▸ **THE PROBLEM**
Find the string "node" in the data, then copy every line where it is found.

▸ **DATA PROVIDED**
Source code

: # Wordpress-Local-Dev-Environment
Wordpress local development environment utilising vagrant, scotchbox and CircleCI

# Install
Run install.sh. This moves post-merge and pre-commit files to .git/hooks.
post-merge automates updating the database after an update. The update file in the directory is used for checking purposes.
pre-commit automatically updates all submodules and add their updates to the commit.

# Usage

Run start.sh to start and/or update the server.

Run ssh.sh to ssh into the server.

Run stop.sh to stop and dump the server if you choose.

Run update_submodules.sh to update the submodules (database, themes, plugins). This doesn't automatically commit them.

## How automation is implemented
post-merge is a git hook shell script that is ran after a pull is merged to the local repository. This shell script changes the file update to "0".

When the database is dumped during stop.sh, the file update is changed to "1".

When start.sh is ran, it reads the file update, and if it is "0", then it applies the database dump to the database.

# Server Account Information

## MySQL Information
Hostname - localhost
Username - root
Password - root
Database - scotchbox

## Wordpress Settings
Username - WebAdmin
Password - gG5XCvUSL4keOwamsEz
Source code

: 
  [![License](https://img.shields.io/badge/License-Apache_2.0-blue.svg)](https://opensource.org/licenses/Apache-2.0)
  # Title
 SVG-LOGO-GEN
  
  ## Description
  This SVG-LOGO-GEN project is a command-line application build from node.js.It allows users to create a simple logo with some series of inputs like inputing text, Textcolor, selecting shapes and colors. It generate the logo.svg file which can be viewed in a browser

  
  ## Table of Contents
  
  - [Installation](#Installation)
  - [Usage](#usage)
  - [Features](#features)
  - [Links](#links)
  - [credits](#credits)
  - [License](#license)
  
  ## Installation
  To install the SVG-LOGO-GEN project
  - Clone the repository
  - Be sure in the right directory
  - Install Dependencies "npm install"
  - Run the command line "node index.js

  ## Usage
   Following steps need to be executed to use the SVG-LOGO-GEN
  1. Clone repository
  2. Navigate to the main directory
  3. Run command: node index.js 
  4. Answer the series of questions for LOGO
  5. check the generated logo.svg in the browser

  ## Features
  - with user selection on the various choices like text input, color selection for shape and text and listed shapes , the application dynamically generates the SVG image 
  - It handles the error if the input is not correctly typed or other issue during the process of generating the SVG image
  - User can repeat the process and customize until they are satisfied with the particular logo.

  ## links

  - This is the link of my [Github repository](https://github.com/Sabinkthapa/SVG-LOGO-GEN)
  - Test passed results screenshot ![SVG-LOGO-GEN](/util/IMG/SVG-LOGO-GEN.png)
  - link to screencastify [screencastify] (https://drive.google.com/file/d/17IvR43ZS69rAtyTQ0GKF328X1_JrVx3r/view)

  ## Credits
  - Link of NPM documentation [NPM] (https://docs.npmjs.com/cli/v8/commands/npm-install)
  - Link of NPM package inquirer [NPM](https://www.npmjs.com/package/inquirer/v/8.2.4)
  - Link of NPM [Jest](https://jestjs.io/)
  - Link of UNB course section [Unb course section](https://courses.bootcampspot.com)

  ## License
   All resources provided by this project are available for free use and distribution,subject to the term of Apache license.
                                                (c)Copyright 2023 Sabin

▸ **RESPONSE**
  This SVG-LOGO-GEN project is a command-line application build from node.js.It allows users to create a simple logo with some series of inputs like inputing text, Textcolor, selecting shapes and colors. It generate the logo.svg file which can be viewed in a browser
  - Run the command line "node index.js
  3. Run command: node index.js 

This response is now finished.